Join alignments
CLC Genomics Workbench can join several alignments into one. This feature can for example be used to construct "supergenes" for phylogenetic inference by joining alignments of several disjoint genes into one spliced alignment. Note, that when alignments are joined, all their annotations are carried over to the new spliced alignment.
Alignments can be joined using the Join Alignments tool, available at:
Tools | Classical Sequence Analysis (
) | Alignments and Trees (
) | Join Alignments (
)
This opens the dialog shown in figure 24.13. Select the alignments that should be joined. In this example, two alignments are selected. The horizontal arrow buttons can be used to select or deselect alignments.

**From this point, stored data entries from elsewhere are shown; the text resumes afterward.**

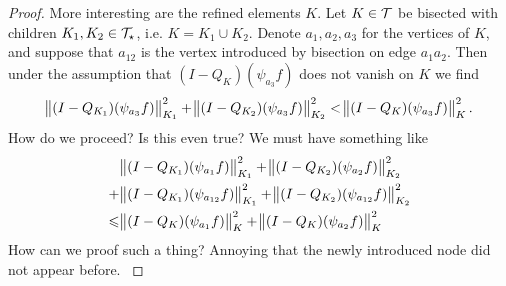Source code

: \documentclass[thesis.tex]{subfiles}
\begin{document}
\begin{proof}
  More interesting are the refined elements $K$. Let $K \in \mathcal{T}$ be bisected with children $K_1, K_2 \in \mathcal{T}_{\star}$, i.e. $K = K_1 \cup K_2$.
  Denote $a_1,a_2,a_3$ for the vertices of $K$, and suppose that $a_{12}$ is the vertex introduced by bisection on edge $a_1a_2$.
  Then under the assumption that $(I-Q_K)(\psi_{a_3}f)$ does not vanish on $K$ we find
  \[
    \norm{(I-Q_{K_1})(\psi_{a_3}f)}^2_{K_1} + \norm{(I-Q_{K_2})(\psi_{a_3}f)}^2_{K_2} < \norm{(I-Q_K)(\psi_{a_3}f)}^2_K.
  \]
  {\color{blue}
  How do we proceed? Is this even true? We must have something like
  \begin{align*}
    &\norm{(I-Q_{K_1})(\psi_{a_1}f)}^2_{K_1} + \norm{(I-Q_{K_2})(\psi_{a_2}f)}^2_{K_2} \\
    +&\norm{(I-Q_{K_1})(\psi_{a_{12}}f)}^2_{K_1} + \norm{(I-Q_{K_2})(\psi_{a_{12}}f)}^2_{K_2}\\
    \leqslant &\norm{(I-Q_K)(\psi_{a_1}f)}^2_K + \norm{(I-Q_K)(\psi_{a_2}f)}^2_K
  \end{align*}
  How can we proof such a thing? Annoying that the newly introduced node did not appear before. 
}
\end{proof}
\end{document}

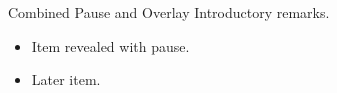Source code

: \documentclass[14pt,t]{beamer-accessibility}
\begin{document}
\begin{frame}{Combined Pause and Overlay}
Introductory remarks.
\pause
\begin{itemize}
\item<2-> Item revealed with pause.
\item<3-> Later item.
\end{itemize}
\end{frame}
\end{document}
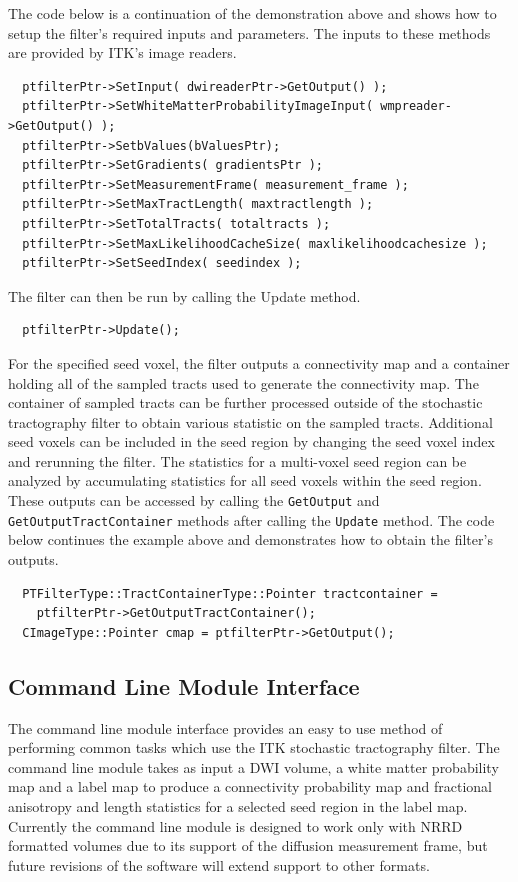 \documentclass{InsightArticle}
\begin{document}
The code below is a continuation of the demonstration above and shows how to setup the filter's required inputs and parameters.  The inputs to these methods are provided by ITK's image readers.
\begin{verbatim}
  ptfilterPtr->SetInput( dwireaderPtr->GetOutput() );
  ptfilterPtr->SetWhiteMatterProbabilityImageInput( wmpreader->GetOutput() );
  ptfilterPtr->SetbValues(bValuesPtr);
  ptfilterPtr->SetGradients( gradientsPtr );
  ptfilterPtr->SetMeasurementFrame( measurement_frame );
  ptfilterPtr->SetMaxTractLength( maxtractlength );
  ptfilterPtr->SetTotalTracts( totaltracts );
  ptfilterPtr->SetMaxLikelihoodCacheSize( maxlikelihoodcachesize );
  ptfilterPtr->SetSeedIndex( seedindex );
\end{verbatim}

The filter can then be run by calling the Update method.
\begin{verbatim}
  ptfilterPtr->Update();
\end{verbatim}

For the specified seed voxel, the filter outputs a connectivity map and a container holding all of the sampled tracts used to generate the connectivity map.  The container of sampled tracts can be further processed outside of the stochastic tractography filter to obtain various statistic on the sampled tracts.  Additional seed voxels can be included in the seed region by changing the seed voxel index and rerunning the filter.  The statistics for a multi-voxel seed region can be analyzed by accumulating statistics for all seed voxels within the seed region.  These outputs can be accessed by calling the  \texttt{GetOutput} and  \texttt{GetOutputTractContainer} methods after calling the  \texttt{Update} method.  The code below continues the example above and demonstrates how to obtain the filter's outputs.
\begin{verbatim}
  PTFilterType::TractContainerType::Pointer tractcontainer = 
    ptfilterPtr->GetOutputTractContainer();
  CImageType::Pointer cmap = ptfilterPtr->GetOutput();
\end{verbatim}

\subsection{Command Line Module Interface}
The command line module interface provides an easy to use method of performing common tasks which use the ITK stochastic tractography filter.  The command line module takes as input a DWI volume, a white matter probability map and a label map to produce a connectivity probability map and fractional anisotropy and length statistics for a selected seed region in the label map.  Currently the command line module is designed to work only with NRRD formatted volumes due to its support of the diffusion measurement frame, but future revisions of the software will extend support to other formats.
\end{document}
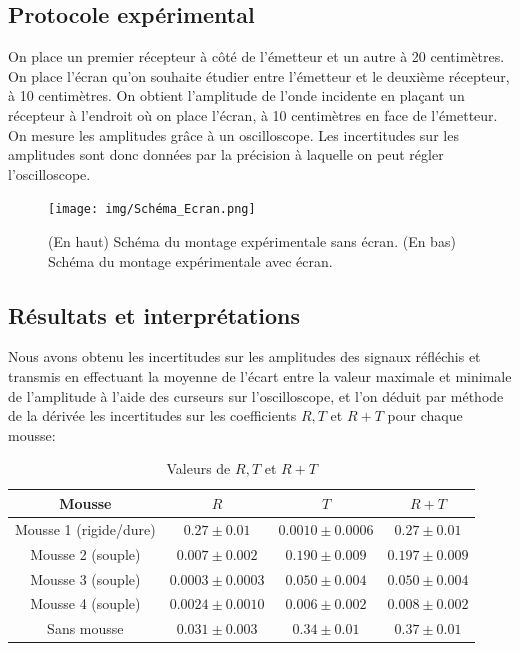 \documentclass[12pt]{article}
\begin{document}
\subsection{Protocole expérimental}
On place un premier récepteur à côté de l'émetteur et un autre à 20 centimètres. On place l'écran qu'on souhaite étudier entre l'émetteur et le deuxième récepteur, à 10 centimètres. On obtient l'amplitude de l'onde incidente en plaçant un récepteur à l'endroit où on place l'écran, à 10 centimètres en face de l'émetteur. On mesure les amplitudes grâce à un oscilloscope. Les incertitudes sur les amplitudes sont donc données par la précision à laquelle on peut régler l'oscilloscope. 

\begin{figure}[h!]
	\begin{center}
		\texttt{[image: img/Schéma\_Ecran.png]}
		\label{Schéma Ecran}
		\caption{(En haut) Schéma du montage expérimentale sans écran. (En bas) Schéma du montage expérimentale avec écran.}
	\end{center}
\end{figure} 

\break
\subsection{Résultats et interprétations}
Nous avons obtenu les incertitudes sur les amplitudes des signaux réfléchis et transmis en effectuant la moyenne de l'écart entre la valeur maximale et minimale de l'amplitude à l'aide
des curseurs sur l'oscilloscope, et l'on déduit par méthode de la dérivée les incertitudes sur les coefficients $R, T$ et $R + T$ pour chaque mousse:
\begin{table}[h!]
	\centering
	\begin{tabular}{||c c c c||} 
		\hline
		Mousse & $R$ & $T$ & $R+T$ \\
		\hline\hline
		\footnotesize
		Mousse 1 (rigide/dure) & $0.27 \pm 0.01$ & $0.0010 \pm 0.0006$ & $0.27 \pm 0.01$ \\ 
		Mousse 2 (souple) & $0.007 \pm 0.002$ & $ 0.190 \pm 0.009$ & $0.197 \pm 0.009$ \\ 
		Mousse 3 (souple) & $0.0003 \pm 0.0003$ & $0.050 \pm 0.004$ & $0.050 \pm 0.004$ \\ 
		Mousse 4 (souple) & $0.0024 \pm 0.0010$ & $0.006 \pm 0.002$ & $0.008 \pm 0.002$ \\ 
		Sans mousse & $0.031 \pm 0.003$ & $0.34 \pm 0.01$ & $0.37 \pm 0.01$ \\ 
		\hline
	\end{tabular}
	\caption{Valeurs de $R, T$ et $R + T$}
	\label{table:1}
\end{table}
\end{document}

Figure 24.13: Selecting two alignments to be joined.
Clicking on Next opens the dialog shown in figure 24.14.
Figure 24.14: Selecting order of concatenation when joining two alignments.
To adjust the order of concatenation, click on the name of one of the alignments, and move it up or down using the vertical arrow buttons.

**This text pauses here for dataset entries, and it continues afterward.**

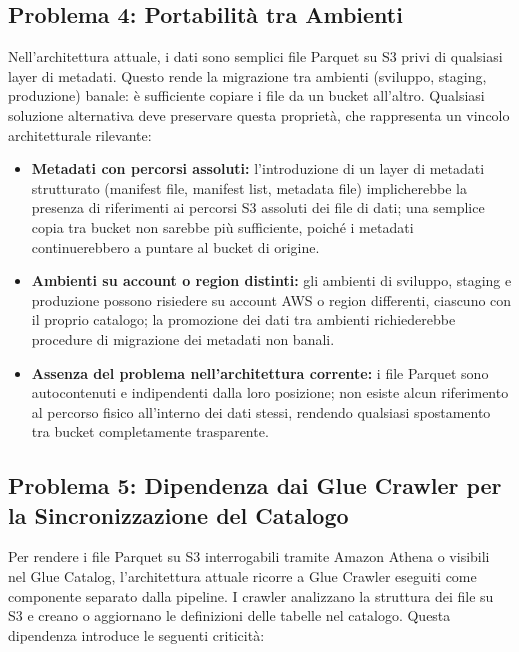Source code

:\documentclass[12pt,a4paper,openright,twoside]{book}
\begin{document}
\subsection{Problema 4: Portabilità tra Ambienti}
Nell’architettura attuale, i dati sono semplici file Parquet su S3 privi di qualsiasi layer di metadati. Questo rende la migrazione tra ambienti (sviluppo, staging, produzione) banale: è sufficiente copiare i file da un bucket all’altro. Qualsiasi soluzione alternativa deve preservare questa proprietà, che rappresenta un vincolo architetturale rilevante:

\begin{itemize}
    \item \textbf{Metadati con percorsi assoluti:} l’introduzione di un layer di metadati strutturato (manifest file, manifest list, metadata file) implicherebbe la presenza di riferimenti ai percorsi S3 assoluti dei file di dati; una semplice copia tra bucket non sarebbe più sufficiente, poiché i metadati continuerebbero a puntare al bucket di origine.
    \item \textbf{Ambienti su account o region distinti:} gli ambienti di sviluppo, staging e produzione possono risiedere su account AWS o region differenti, ciascuno con il proprio catalogo; la promozione dei dati tra ambienti richiederebbe procedure di migrazione dei metadati non banali.
    \item \textbf{Assenza del problema nell’architettura corrente:} i file Parquet sono autocontenuti e indipendenti dalla loro posizione; non esiste alcun riferimento al percorso fisico all’interno dei dati stessi, rendendo qualsiasi spostamento tra bucket completamente trasparente.
\end{itemize}

\subsection{Problema 5: Dipendenza dai Glue Crawler per la Sincronizzazione del Catalogo}
Per rendere i file Parquet su S3 interrogabili tramite Amazon Athena o visibili nel Glue Catalog, l’architettura attuale ricorre a Glue Crawler eseguiti come componente separato dalla pipeline. I crawler analizzano la struttura dei file su S3 e creano o aggiornano le definizioni delle tabelle nel catalogo. Questa dipendenza introduce le seguenti criticità:
\end{document}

The result of the joining is seen in the lower part of figure 24.15.
Figure 24.15: The upper part of the figure shows the two alignments for "Gene A" and "Gene B", respectively. Each alignment consists of sequences from one gene from five different bacterial isolates. The lower part of the figure shows the result of "Join Alignments". The two genes have been joined to an artificial gene fusion, which can be useful for construction of phylogenetic trees in cases where only fractions of a genome is available. Joining of the alignments results in one row for each isolate consisting of two fused genes. Each fused gene sequence corresponds to the number of uniquely named sequences in the joined alignments.
How alignments are joined
Alignments are joined by considering the sequence names in the individual alignments. If two sequences from different alignments have identical names, they are considered to have the same origin and are thus joined. Consider the joining of the alignments shown in figure 24.15 ("Gene A alignment" and "Gene B alignment"). If a sequence with the same name is found in the different alignments (in this case the name of the isolates: Isolate 1, Isolate 2, Isolate 3, Isolate 4, and Isolate 5), a joined alignment will exist for each sequence name. In the joined alignment, the selected alignments will be fused with each other in the order they were selected (in this case the two different genes from the five isolates).